The routes suggested in the 2003 study would better serve the area, he said.
Anderson also said the Williams Gateway Freeway will need to go farther east than the ADOT study calls for. ADOT recommends building it from the Santan Freeway leg of Loop 202 to a northsouth freeway near Ironwood Drive. It should continue east to U.S. 60, Anderson said, because it will serve an area nearly as populous as the East Valley.
"We would think that eventually it’s going to want to go out to U.S. 60, so we ought to plan for that, rather than say, ‘We’ll take it this far and somebody else needs to worry about it,’ " Anderson said.

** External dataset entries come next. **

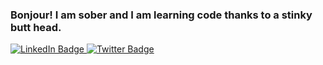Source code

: ### Bonjour! I am sober and I am learning code thanks to a stinky butt head.

  



  
<div id="badges">
<a href="https://twitter.com/IAMS0BER"> 
  <img src="https://img.shields.io/badge/LinkedIn-blue?style=for-the-badge&logo=linkedin&logoColor=white" alt="LinkedIn Badge"/>
  
  
 <a href="https://twitter.com/IAMS0BER">  
  <img src="https://img.shields.io/badge/Twitter-blue?style=for-the-badge&logo=twitter&logoColor=white" alt="Twitter Badge"/>
</div>
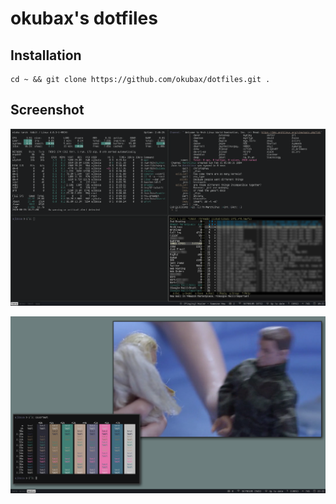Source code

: # okubax's dotfiles

## Installation

	cd ~ && git clone https://github.com/okubax/dotfiles.git .


## Screenshot

![ScreenShot](/screenshot.png)

![ScreenShot](/screenshot2.png)
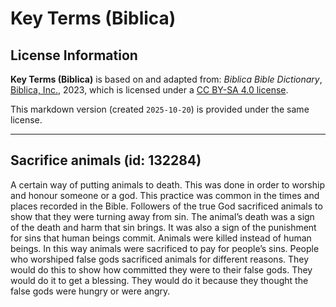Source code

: # Key Terms (Biblica)

## License Information

**Key Terms (Biblica)** is based on and adapted from: _Biblica Bible Dictionary_, [Biblica, Inc.](https://www.biblica.com/), 2023, which is licensed under a [CC BY-SA 4.0 license](https://creativecommons.org/licenses/by-sa/4.0/legalcode.en).

This markdown version (created `2025-10-20`) is provided under the same license.



--------------------------------

## Sacrifice animals (id: 132284)

A certain way of putting animals to death. This was done in order to worship and honour someone or a god. This practice was common in the times and places recorded in the Bible. Followers of the true God sacrificed animals to show that they were turning away from sin. The animal’s death was a sign of the death and harm that sin brings. It was also a sign of the punishment for sins that human beings commit. Animals were killed instead of human beings. In this way animals were sacrificed to pay for people’s sins. People who worshiped false gods sacrificed animals for different reasons. They would do this to show how committed they were to their false gods. They would do it to get a blessing. They would do it because they thought the false gods were hungry or were angry.


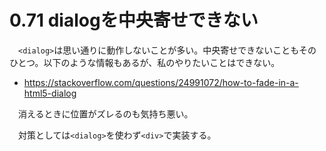 # 0.71 dialogを中央寄せできない

　`<dialog>`は思い通りに動作しないことが多い。中央寄せできないこともそのひとつ。以下のような情報もあるが、私のやりたいことはできない。

* https://stackoverflow.com/questions/24991072/how-to-fade-in-a-html5-dialog

　消えるときに位置がズレるのも気持ち悪い。

　対策としては`<dialog>`を使わず`<div>`で実装する。


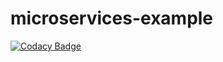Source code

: # microservices-example
[![Codacy Badge](https://api.codacy.com/project/badge/Grade/97ecf3dd9cb44cc99af9de2ccc4c2112)](https://app.codacy.com/gh/osmanfurkan115/microservices-example?utm_source=github.com&utm_medium=referral&utm_content=osmanfurkan115/microservices-example&utm_campaign=Badge_Grade_Settings)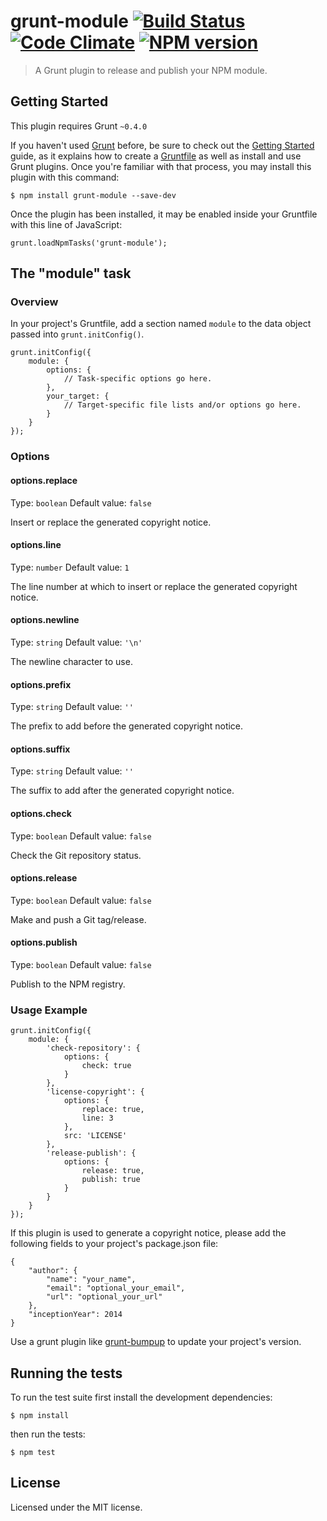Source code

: # grunt-module [![Build Status](https://travis-ci.org/clebert/grunt-module.png?branch=master)](https://travis-ci.org/clebert/grunt-module) [![Code Climate](https://codeclimate.com/github/clebert/grunt-module.png)](https://codeclimate.com/github/clebert/grunt-module) [![NPM version](https://badge.fury.io/js/grunt-module.png)](http://badge.fury.io/js/grunt-module)

> A Grunt plugin to release and publish your NPM module.

## Getting Started

This plugin requires Grunt `~0.4.0`

If you haven't used [Grunt](http://gruntjs.com/) before, be sure to check out the [Getting Started](http://gruntjs.com/getting-started) guide, as it explains how to create a [Gruntfile](http://gruntjs.com/sample-gruntfile) as well as install and use Grunt plugins. Once you're familiar with that process, you may install this plugin with this command:

    $ npm install grunt-module --save-dev

Once the plugin has been installed, it may be enabled inside your Gruntfile with this line of JavaScript:

    grunt.loadNpmTasks('grunt-module');

## The "module" task

### Overview

In your project's Gruntfile, add a section named `module` to the data object passed into `grunt.initConfig()`.

    grunt.initConfig({
        module: {
            options: {
                // Task-specific options go here.
            },
            your_target: {
                // Target-specific file lists and/or options go here.
            }
        }
    });

### Options

#### options.replace

Type: `boolean`
Default value: `false`

Insert or replace the generated copyright notice.

#### options.line

Type: `number`
Default value: `1`

The line number at which to insert or replace the generated copyright notice.

#### options.newline

Type: `string`
Default value: `'\n'`

The newline character to use.

#### options.prefix

Type: `string`
Default value: `''`

The prefix to add before the generated copyright notice.

#### options.suffix

Type: `string`
Default value: `''`

The suffix to add after the generated copyright notice.

#### options.check

Type: `boolean`
Default value: `false`

Check the Git repository status.

#### options.release

Type: `boolean`
Default value: `false`

Make and push a Git tag/release.

#### options.publish

Type: `boolean`
Default value: `false`

Publish to the NPM registry.

### Usage Example

    grunt.initConfig({
        module: {
            'check-repository': {
                options: {
                    check: true
                }
            },
            'license-copyright': {
                options: {
                    replace: true,
                    line: 3
                },
                src: 'LICENSE'
            },
            'release-publish': {
                options: {
                    release: true,
                    publish: true
                }
            }
        }
    });

If this plugin is used to generate a copyright notice, please add the following fields to your project's package.json file:

    {
        "author": {
            "name": "your_name",
            "email": "optional_your_email",
            "url": "optional_your_url"
        },
        "inceptionYear": 2014
    }

Use a grunt plugin like [grunt-bumpup](https://github.com/Darsain/grunt-bumpup) to update your project's version.

## Running the tests

To run the test suite first install the development dependencies:

    $ npm install

then run the tests:

    $ npm test

## License

Licensed under the MIT license.
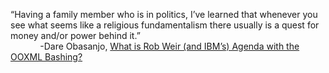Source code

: “Having a family member who is in politics, I’ve learned that whenever
you see what seems like a religious fundamentalism there usually is a
quest for money and/or power behind it.”\
            -Dare Obasanjo, [What is Rob Weir (and IBM’s) Agenda with
the OOXML
Bashing?](http://www.25hoursaday.com/weblog/PermaLink.aspx?guid=ac147359-114a-42d2-9ec4-64aa599dec58)
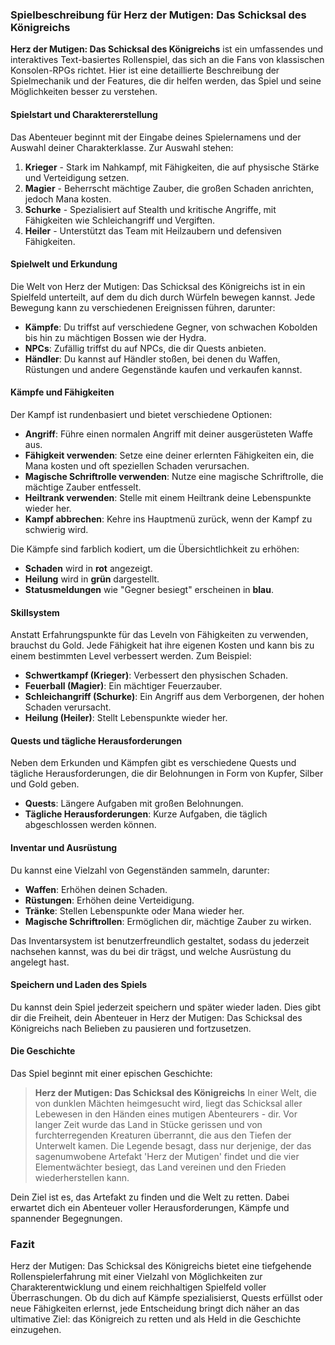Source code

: ### Spielbeschreibung für Herz der Mutigen: Das Schicksal des Königreichs

**Herz der Mutigen: Das Schicksal des Königreichs** ist ein umfassendes und interaktives Text-basiertes Rollenspiel, das sich an die Fans von klassischen Konsolen-RPGs richtet. Hier ist eine detaillierte Beschreibung der Spielmechanik und der Features, die dir helfen werden, das Spiel und seine Möglichkeiten besser zu verstehen.

#### Spielstart und Charaktererstellung
Das Abenteuer beginnt mit der Eingabe deines Spielernamens und der Auswahl deiner Charakterklasse. Zur Auswahl stehen:

1. **Krieger** - Stark im Nahkampf, mit Fähigkeiten, die auf physische Stärke und Verteidigung setzen.
2. **Magier** - Beherrscht mächtige Zauber, die großen Schaden anrichten, jedoch Mana kosten.
3. **Schurke** - Spezialisiert auf Stealth und kritische Angriffe, mit Fähigkeiten wie Schleichangriff und Vergiften.
4. **Heiler** - Unterstützt das Team mit Heilzaubern und defensiven Fähigkeiten.

#### Spielwelt und Erkundung
Die Welt von Herz der Mutigen: Das Schicksal des Königreichs ist in ein Spielfeld unterteilt, auf dem du dich durch Würfeln bewegen kannst. Jede Bewegung kann zu verschiedenen Ereignissen führen, darunter:

- **Kämpfe**: Du triffst auf verschiedene Gegner, von schwachen Kobolden bis hin zu mächtigen Bossen wie der Hydra.
- **NPCs**: Zufällig triffst du auf NPCs, die dir Quests anbieten.
- **Händler**: Du kannst auf Händler stoßen, bei denen du Waffen, Rüstungen und andere Gegenstände kaufen und verkaufen kannst.

#### Kämpfe und Fähigkeiten
Der Kampf ist rundenbasiert und bietet verschiedene Optionen:

- **Angriff**: Führe einen normalen Angriff mit deiner ausgerüsteten Waffe aus.
- **Fähigkeit verwenden**: Setze eine deiner erlernten Fähigkeiten ein, die Mana kosten und oft speziellen Schaden verursachen.
- **Magische Schriftrolle verwenden**: Nutze eine magische Schriftrolle, die mächtige Zauber entfesselt.
- **Heiltrank verwenden**: Stelle mit einem Heiltrank deine Lebenspunkte wieder her.
- **Kampf abbrechen**: Kehre ins Hauptmenü zurück, wenn der Kampf zu schwierig wird.

Die Kämpfe sind farblich kodiert, um die Übersichtlichkeit zu erhöhen:
- **Schaden** wird in **rot** angezeigt.
- **Heilung** wird in **grün** dargestellt.
- **Statusmeldungen** wie "Gegner besiegt" erscheinen in **blau**.

#### Skillsystem
Anstatt Erfahrungspunkte für das Leveln von Fähigkeiten zu verwenden, brauchst du Gold. Jede Fähigkeit hat ihre eigenen Kosten und kann bis zu einem bestimmten Level verbessert werden. Zum Beispiel:

- **Schwertkampf (Krieger)**: Verbessert den physischen Schaden.
- **Feuerball (Magier)**: Ein mächtiger Feuerzauber.
- **Schleichangriff (Schurke)**: Ein Angriff aus dem Verborgenen, der hohen Schaden verursacht.
- **Heilung (Heiler)**: Stellt Lebenspunkte wieder her.

#### Quests und tägliche Herausforderungen
Neben dem Erkunden und Kämpfen gibt es verschiedene Quests und tägliche Herausforderungen, die dir Belohnungen in Form von Kupfer, Silber und Gold geben. 

- **Quests**: Längere Aufgaben mit großen Belohnungen.
- **Tägliche Herausforderungen**: Kurze Aufgaben, die täglich abgeschlossen werden können.

#### Inventar und Ausrüstung
Du kannst eine Vielzahl von Gegenständen sammeln, darunter:

- **Waffen**: Erhöhen deinen Schaden.
- **Rüstungen**: Erhöhen deine Verteidigung.
- **Tränke**: Stellen Lebenspunkte oder Mana wieder her.
- **Magische Schriftrollen**: Ermöglichen dir, mächtige Zauber zu wirken.

Das Inventarsystem ist benutzerfreundlich gestaltet, sodass du jederzeit nachsehen kannst, was du bei dir trägst, und welche Ausrüstung du angelegt hast.

#### Speichern und Laden des Spiels
Du kannst dein Spiel jederzeit speichern und später wieder laden. Dies gibt dir die Freiheit, dein Abenteuer in Herz der Mutigen: Das Schicksal des Königreichs nach Belieben zu pausieren und fortzusetzen.

#### Die Geschichte
Das Spiel beginnt mit einer epischen Geschichte:

> **Herz der Mutigen: Das Schicksal des Königreichs**
> In einer Welt, die von dunklen Mächten heimgesucht wird, liegt das Schicksal aller Lebewesen in den Händen eines mutigen Abenteurers - dir. Vor langer Zeit wurde das Land in Stücke gerissen und von furchterregenden Kreaturen überrannt, die aus den Tiefen der Unterwelt kamen. Die Legende besagt, dass nur derjenige, der das sagenumwobene Artefakt 'Herz der Mutigen' findet und die vier Elementwächter besiegt, das Land vereinen und den Frieden wiederherstellen kann. 

Dein Ziel ist es, das Artefakt zu finden und die Welt zu retten. Dabei erwartet dich ein Abenteuer voller Herausforderungen, Kämpfe und spannender Begegnungen.

### Fazit
Herz der Mutigen: Das Schicksal des Königreichs bietet eine tiefgehende Rollenspielerfahrung mit einer Vielzahl von Möglichkeiten zur Charakterentwicklung und einem reichhaltigen Spielfeld voller Überraschungen. Ob du dich auf Kämpfe spezialisierst, Quests erfüllst oder neue Fähigkeiten erlernst, jede Entscheidung bringt dich näher an das ultimative Ziel: das Königreich zu retten und als Held in die Geschichte einzugehen.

Anderson and Arnett called for ADOT’s study to consider the needs of 2050, when most of northern Pinal County will fill up.
"Let’s at least give our grandchildren a chance of having transportation infrastructure in place," Arnett said.
Meetings set: ADOT is holding public hearings on its Pinal County highway corridor study. The hearings are from 5:30 to 7:30 p.m.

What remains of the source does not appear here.